• **WORK INSTRUCTIONS**
The stretch wanted below opens at the line containing "2:21 | 2019-04-11 | 2022-08-20 |" and closes at the line containing "Morghulis \- From". Please return it exactly, with no other lines.
----- TASK INPUT -----
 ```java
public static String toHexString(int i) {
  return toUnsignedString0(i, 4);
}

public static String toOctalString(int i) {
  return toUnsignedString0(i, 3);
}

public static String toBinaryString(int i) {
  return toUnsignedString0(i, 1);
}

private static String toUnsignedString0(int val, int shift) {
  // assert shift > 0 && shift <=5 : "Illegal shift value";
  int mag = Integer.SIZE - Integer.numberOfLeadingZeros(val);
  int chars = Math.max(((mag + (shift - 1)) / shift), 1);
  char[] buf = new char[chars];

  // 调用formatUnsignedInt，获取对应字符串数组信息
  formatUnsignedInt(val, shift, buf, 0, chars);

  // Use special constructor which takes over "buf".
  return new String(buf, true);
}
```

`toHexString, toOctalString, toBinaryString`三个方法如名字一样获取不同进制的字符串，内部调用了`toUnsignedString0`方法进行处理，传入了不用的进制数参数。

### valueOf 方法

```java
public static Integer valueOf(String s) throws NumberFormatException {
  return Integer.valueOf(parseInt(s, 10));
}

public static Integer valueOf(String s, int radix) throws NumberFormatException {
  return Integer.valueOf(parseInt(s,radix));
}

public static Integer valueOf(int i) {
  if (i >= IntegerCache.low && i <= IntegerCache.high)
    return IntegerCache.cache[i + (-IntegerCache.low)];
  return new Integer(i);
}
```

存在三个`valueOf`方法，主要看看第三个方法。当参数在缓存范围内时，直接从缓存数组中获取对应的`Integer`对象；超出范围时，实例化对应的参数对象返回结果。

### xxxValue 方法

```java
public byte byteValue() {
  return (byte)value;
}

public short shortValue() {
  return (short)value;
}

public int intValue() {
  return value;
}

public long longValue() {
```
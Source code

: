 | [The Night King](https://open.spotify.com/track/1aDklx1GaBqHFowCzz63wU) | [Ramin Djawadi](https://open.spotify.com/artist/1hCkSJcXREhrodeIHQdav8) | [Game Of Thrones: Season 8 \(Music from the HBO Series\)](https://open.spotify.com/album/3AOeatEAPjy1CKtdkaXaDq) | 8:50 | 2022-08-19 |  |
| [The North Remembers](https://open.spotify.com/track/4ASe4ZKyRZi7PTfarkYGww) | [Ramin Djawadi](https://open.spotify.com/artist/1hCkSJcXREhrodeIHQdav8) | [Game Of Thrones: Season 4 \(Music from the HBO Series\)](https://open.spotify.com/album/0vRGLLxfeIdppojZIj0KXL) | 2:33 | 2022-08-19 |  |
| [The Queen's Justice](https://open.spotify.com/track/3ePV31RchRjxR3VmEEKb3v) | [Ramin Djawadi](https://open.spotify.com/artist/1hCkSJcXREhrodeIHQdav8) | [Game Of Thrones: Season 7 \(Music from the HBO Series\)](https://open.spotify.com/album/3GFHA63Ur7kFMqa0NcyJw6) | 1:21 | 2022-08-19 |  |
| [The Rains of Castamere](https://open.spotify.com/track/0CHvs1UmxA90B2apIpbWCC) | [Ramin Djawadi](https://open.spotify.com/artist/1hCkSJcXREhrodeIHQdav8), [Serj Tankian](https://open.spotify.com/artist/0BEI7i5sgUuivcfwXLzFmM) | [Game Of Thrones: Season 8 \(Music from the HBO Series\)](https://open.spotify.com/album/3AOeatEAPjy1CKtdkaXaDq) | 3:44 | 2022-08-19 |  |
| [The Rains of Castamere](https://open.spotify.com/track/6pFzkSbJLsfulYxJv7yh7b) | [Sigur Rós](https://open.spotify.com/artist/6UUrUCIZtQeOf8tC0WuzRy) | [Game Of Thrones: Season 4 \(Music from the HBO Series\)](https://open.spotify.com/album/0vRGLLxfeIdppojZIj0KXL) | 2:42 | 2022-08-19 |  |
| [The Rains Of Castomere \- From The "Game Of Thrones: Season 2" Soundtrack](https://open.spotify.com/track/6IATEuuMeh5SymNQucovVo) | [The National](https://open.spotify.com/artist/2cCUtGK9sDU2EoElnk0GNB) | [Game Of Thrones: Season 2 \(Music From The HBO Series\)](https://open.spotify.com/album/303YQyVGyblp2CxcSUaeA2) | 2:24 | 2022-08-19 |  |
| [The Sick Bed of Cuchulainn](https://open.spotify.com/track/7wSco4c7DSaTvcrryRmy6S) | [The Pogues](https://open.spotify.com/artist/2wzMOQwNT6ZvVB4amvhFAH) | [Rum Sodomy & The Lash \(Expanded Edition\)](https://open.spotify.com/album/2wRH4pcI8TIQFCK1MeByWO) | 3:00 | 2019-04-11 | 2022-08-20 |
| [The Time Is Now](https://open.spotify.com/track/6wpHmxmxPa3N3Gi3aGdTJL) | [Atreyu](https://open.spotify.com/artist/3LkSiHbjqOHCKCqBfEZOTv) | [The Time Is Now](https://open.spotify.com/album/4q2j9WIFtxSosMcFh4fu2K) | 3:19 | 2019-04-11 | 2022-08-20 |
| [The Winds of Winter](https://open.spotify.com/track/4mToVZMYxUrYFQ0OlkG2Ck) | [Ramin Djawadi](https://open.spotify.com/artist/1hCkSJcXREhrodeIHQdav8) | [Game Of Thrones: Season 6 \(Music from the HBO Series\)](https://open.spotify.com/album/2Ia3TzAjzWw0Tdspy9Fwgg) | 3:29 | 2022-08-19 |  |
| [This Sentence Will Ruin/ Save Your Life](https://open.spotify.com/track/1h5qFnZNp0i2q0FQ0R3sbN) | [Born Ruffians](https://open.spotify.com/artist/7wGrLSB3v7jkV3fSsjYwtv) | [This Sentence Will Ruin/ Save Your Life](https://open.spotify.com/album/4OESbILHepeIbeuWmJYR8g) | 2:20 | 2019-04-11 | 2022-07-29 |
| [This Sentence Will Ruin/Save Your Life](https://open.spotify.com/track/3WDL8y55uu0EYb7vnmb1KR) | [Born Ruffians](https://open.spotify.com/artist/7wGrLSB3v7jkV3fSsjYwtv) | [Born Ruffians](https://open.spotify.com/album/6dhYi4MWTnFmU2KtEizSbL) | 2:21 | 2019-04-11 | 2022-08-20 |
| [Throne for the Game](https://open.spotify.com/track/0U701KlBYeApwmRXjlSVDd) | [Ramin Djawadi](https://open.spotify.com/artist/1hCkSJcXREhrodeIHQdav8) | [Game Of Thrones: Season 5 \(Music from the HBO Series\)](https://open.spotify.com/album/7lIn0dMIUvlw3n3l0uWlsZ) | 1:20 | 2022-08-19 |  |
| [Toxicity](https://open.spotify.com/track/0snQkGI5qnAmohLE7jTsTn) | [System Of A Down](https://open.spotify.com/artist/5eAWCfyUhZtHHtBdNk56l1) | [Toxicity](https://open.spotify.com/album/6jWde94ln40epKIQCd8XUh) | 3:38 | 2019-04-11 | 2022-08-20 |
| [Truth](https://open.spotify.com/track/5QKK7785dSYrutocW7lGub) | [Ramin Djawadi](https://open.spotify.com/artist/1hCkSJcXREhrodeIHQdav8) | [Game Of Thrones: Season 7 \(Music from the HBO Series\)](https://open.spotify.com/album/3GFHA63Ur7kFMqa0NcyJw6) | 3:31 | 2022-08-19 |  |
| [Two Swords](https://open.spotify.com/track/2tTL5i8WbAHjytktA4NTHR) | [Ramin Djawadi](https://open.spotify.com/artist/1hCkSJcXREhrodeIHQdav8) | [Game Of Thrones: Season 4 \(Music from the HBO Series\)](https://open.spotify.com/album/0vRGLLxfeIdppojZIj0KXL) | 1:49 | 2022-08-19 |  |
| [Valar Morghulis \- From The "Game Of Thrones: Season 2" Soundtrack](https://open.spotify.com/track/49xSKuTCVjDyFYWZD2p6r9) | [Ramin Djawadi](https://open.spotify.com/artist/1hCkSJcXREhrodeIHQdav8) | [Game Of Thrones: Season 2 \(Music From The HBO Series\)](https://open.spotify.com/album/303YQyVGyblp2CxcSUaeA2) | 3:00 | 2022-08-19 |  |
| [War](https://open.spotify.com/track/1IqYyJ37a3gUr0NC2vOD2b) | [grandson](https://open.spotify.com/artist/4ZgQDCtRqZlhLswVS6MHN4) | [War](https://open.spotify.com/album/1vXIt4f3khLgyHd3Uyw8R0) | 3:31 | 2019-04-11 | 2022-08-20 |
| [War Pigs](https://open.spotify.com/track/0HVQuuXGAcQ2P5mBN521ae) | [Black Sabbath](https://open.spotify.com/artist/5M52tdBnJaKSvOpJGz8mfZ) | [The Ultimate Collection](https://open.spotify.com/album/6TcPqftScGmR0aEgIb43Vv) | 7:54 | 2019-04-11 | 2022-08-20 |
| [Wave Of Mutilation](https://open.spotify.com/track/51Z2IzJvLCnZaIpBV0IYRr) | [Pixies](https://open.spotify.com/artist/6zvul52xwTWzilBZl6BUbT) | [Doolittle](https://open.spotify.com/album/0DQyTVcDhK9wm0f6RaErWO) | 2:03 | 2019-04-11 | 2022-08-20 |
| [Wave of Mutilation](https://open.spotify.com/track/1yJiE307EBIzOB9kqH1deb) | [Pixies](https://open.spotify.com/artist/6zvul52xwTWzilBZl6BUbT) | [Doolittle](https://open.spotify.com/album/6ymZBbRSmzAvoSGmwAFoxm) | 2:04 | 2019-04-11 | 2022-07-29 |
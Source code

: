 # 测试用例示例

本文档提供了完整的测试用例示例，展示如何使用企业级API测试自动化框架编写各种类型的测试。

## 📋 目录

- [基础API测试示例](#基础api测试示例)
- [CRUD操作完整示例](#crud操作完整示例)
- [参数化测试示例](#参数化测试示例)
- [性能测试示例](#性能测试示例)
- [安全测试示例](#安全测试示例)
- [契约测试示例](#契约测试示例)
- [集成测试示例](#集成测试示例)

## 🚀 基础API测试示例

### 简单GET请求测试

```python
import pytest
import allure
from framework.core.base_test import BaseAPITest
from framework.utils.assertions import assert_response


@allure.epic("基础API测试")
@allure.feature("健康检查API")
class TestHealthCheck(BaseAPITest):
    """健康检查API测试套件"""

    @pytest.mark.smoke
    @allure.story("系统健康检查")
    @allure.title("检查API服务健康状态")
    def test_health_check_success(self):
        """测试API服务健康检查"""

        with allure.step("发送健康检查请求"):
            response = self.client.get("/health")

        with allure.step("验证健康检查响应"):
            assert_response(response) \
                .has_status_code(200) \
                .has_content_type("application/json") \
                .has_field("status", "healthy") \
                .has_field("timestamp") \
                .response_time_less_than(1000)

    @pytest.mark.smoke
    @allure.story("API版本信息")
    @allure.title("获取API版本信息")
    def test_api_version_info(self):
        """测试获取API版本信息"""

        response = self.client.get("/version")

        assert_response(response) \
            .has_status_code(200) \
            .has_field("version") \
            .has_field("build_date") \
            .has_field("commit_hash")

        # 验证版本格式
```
-----
• **OUTPUT OF THE EXERCISE**
| [This Sentence Will Ruin/Save Your Life](https://open.spotify.com/track/3WDL8y55uu0EYb7vnmb1KR) | [Born Ruffians](https://open.spotify.com/artist/7wGrLSB3v7jkV3fSsjYwtv) | [Born Ruffians](https://open.spotify.com/album/6dhYi4MWTnFmU2KtEizSbL) | 2:21 | 2019-04-11 | 2022-08-20 |
| [Throne for the Game](https://open.spotify.com/track/0U701KlBYeApwmRXjlSVDd) | [Ramin Djawadi](https://open.spotify.com/artist/1hCkSJcXREhrodeIHQdav8) | [Game Of Thrones: Season 5 \(Music from the HBO Series\)](https://open.spotify.com/album/7lIn0dMIUvlw3n3l0uWlsZ) | 1:20 | 2022-08-19 |  |
| [Toxicity](https://open.spotify.com/track/0snQkGI5qnAmohLE7jTsTn) | [System Of A Down](https://open.spotify.com/artist/5eAWCfyUhZtHHtBdNk56l1) | [Toxicity](https://open.spotify.com/album/6jWde94ln40epKIQCd8XUh) | 3:38 | 2019-04-11 | 2022-08-20 |
| [Truth](https://open.spotify.com/track/5QKK7785dSYrutocW7lGub) | [Ramin Djawadi](https://open.spotify.com/artist/1hCkSJcXREhrodeIHQdav8) | [Game Of Thrones: Season 7 \(Music from the HBO Series\)](https://open.spotify.com/album/3GFHA63Ur7kFMqa0NcyJw6) | 3:31 | 2022-08-19 |  |
| [Two Swords](https://open.spotify.com/track/2tTL5i8WbAHjytktA4NTHR) | [Ramin Djawadi](https://open.spotify.com/artist/1hCkSJcXREhrodeIHQdav8) | [Game Of Thrones: Season 4 \(Music from the HBO Series\)](https://open.spotify.com/album/0vRGLLxfeIdppojZIj0KXL) | 1:49 | 2022-08-19 |  |
| [Valar Morghulis \- From The "Game Of Thrones: Season 2" Soundtrack](https://open.spotify.com/track/49xSKuTCVjDyFYWZD2p6r9) | [Ramin Djawadi](https://open.spotify.com/artist/1hCkSJcXREhrodeIHQdav8) | [Game Of Thrones: Season 2 \(Music From The HBO Series\)](https://open.spotify.com/album/303YQyVGyblp2CxcSUaeA2) | 3:00 | 2022-08-19 |  |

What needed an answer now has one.